J'ai souhaité renvoyer à la négociation conventionnelle plusieurs points essentiels pour assurer la permanence des soins dans tous les territoires avec trois amendements visant à réguler l'installation des médecins au regard du principe constitutionnel d'égal accès aux soins. La régulation n'a jamais été expérimentée pour les médecins, alors que de nombreuses professions font déjà l'objet de telles mesures, comme le conventionnement sélectif.
Je vous proposerai également plusieurs amendements aux articles 8 et 10 pour garantir l'autonomie des hôpitaux de proximité dans les GHT et leur rôle de premier recours dans la gradation des soins à la suite d'inquiétudes formulées par les représentants des hôpitaux locaux et par les élus.
Un troisième bloc de mesures renforce le partage des tâches entre les professionnels de santé et accompagne le développement du numérique, outil essentiel pour lutter contre la désertification médicale et rapprocher l'offre de soins des patients.
C'est notamment l'objet des articles 7 bis pour les infirmiers, 7 quater, 7 quinquies et 7 sexies B pour les pharmaciens, de l'article 7 sexies A pour les sages-femmes et de l'article 7 sexies C pour les orthoptistes. Par ailleurs, l'article 19 ter réforme les protocoles de coopération entre professionnels à l'échelle nationale et locale pour développer les transferts d'actes et libérer du temps médical. L'article 12 prévoit l'ouverture d'un espace numérique de santé pour tous les citoyens d'ici à 2022. Enfin, l'article 13 étend aux professionnels paramédicaux et aux pharmaciens la faculté de réaliser des actes par le biais des technologies numériques via la reconnaissance du télésoin.
Mes amendements sur ce dernier bloc consistent à renforcer les partages de compétences au bénéfice des pharmaciens, des sages-femmes et des opticiens-lunetiers. Par ailleurs, le tournant numérique dans le secteur de la santé ne sera réussi que s'il intègre la réalité des territoires : c'est pourquoi je vous proposerai de faire du numérique un recours pour les assurés résidant dans des zones sous-denses et exposés à une autre fracture que nous connaissons bien : la fracture numérique.
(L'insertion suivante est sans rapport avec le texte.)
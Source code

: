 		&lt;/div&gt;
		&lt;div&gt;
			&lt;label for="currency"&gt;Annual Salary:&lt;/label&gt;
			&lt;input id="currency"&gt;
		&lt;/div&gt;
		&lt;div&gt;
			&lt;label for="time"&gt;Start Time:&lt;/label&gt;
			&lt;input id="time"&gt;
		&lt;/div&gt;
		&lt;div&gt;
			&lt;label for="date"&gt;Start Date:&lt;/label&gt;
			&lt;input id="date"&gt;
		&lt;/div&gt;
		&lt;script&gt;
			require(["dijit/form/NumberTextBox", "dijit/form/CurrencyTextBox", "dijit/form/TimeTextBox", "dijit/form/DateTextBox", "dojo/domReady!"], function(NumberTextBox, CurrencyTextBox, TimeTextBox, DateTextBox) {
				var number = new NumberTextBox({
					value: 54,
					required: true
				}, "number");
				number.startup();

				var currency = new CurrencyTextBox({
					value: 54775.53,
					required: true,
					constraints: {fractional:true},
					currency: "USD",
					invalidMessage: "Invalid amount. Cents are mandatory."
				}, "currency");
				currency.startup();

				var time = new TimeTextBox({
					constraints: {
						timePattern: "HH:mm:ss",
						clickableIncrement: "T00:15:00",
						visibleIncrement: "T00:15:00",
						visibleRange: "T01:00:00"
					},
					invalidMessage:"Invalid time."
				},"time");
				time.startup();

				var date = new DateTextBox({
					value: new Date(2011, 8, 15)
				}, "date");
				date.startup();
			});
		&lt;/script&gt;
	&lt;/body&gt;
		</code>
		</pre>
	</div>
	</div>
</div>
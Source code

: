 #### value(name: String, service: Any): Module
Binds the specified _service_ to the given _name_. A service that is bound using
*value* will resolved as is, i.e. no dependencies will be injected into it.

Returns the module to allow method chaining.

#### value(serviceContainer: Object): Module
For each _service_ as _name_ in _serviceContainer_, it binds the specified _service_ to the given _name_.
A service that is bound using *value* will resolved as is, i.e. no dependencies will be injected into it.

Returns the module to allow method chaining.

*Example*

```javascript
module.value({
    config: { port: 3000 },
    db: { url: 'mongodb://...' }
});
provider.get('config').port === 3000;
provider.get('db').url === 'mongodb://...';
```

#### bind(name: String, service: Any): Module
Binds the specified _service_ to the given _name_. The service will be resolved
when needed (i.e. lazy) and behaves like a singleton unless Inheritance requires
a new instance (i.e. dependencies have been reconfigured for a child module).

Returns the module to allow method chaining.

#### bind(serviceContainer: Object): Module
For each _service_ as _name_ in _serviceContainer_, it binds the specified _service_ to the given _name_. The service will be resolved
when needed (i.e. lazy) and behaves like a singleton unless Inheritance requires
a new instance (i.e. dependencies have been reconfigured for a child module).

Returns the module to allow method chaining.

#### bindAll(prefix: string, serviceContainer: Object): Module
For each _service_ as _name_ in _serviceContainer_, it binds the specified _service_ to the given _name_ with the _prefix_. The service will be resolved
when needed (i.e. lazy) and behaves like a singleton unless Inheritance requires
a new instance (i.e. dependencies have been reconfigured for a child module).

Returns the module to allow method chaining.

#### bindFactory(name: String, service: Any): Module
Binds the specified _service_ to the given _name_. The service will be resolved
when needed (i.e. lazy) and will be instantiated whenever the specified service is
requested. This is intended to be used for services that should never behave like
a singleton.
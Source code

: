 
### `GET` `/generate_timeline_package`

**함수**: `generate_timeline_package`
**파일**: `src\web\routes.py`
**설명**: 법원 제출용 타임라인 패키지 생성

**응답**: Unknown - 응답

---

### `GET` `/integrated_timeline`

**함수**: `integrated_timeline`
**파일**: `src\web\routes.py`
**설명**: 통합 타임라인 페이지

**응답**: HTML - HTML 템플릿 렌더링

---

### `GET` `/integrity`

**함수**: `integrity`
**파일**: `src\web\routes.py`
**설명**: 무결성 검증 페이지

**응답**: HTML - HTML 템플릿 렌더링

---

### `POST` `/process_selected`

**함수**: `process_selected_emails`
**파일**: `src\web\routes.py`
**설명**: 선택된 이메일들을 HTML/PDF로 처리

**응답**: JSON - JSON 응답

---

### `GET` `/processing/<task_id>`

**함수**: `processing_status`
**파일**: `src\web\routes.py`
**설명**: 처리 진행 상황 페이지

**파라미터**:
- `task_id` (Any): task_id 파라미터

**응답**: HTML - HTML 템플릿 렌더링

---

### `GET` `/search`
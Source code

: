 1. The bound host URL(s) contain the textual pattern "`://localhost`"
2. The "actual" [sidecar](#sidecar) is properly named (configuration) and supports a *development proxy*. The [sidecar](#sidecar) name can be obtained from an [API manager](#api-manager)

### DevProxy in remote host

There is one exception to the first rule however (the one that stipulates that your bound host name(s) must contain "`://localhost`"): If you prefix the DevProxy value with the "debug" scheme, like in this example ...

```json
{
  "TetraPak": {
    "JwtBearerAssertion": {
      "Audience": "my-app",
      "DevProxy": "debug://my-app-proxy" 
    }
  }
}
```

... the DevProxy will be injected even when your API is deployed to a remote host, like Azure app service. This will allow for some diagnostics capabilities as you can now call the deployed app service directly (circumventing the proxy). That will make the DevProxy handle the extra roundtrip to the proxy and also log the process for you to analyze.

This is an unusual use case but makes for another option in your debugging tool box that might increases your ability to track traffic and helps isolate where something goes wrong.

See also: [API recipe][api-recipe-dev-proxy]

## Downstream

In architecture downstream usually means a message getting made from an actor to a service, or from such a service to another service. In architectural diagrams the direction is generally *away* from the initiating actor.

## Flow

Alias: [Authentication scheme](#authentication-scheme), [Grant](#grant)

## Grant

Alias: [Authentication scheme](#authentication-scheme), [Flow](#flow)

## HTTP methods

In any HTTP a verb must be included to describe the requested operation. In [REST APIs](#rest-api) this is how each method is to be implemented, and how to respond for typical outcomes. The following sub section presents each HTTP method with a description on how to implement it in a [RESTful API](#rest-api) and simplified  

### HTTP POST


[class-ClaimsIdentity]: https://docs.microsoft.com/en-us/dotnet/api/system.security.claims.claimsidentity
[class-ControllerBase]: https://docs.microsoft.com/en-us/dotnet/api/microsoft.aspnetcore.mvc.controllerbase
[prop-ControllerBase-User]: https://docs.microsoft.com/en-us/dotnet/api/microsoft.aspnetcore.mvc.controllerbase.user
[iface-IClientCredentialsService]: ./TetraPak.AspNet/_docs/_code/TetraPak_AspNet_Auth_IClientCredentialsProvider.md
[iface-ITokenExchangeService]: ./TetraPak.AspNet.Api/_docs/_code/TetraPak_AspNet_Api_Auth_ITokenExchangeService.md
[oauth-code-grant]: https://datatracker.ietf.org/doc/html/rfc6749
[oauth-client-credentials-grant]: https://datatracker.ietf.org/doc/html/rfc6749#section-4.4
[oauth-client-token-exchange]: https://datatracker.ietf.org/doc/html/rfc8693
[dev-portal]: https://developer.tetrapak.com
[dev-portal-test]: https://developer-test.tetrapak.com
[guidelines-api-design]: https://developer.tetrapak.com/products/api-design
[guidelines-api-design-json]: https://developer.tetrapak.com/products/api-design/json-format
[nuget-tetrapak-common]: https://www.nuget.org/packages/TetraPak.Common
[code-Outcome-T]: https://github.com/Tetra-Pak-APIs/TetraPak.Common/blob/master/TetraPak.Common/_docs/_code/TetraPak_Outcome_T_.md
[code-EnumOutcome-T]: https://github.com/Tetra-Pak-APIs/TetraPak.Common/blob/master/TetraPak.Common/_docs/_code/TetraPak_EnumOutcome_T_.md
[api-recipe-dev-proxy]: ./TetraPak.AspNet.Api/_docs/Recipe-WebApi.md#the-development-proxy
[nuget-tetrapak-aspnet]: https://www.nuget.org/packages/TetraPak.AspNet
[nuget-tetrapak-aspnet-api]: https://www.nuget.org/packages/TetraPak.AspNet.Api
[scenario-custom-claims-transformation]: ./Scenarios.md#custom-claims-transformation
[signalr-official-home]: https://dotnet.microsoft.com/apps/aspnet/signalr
J'ai fait le choix, mes chers collègues, de proposer des mesures resserrées et pragmatiques au service d'un meilleur aménagement sanitaire et social du territoire. D'aucuns estimeront que ce projet de loi manque d'ambition. Il est vrai que l'on peut fortement douter de sa capacité à améliorer concrètement le quotidien de nos concitoyens qui éprouvent des difficultés à accéder à des soins de qualité dans des délais raisonnables. La régulation de l'offre médicale constitue une nécessité, car elle représente le maillon manquant de la politique d'incitation qui s'avère aujourd'hui inefficace.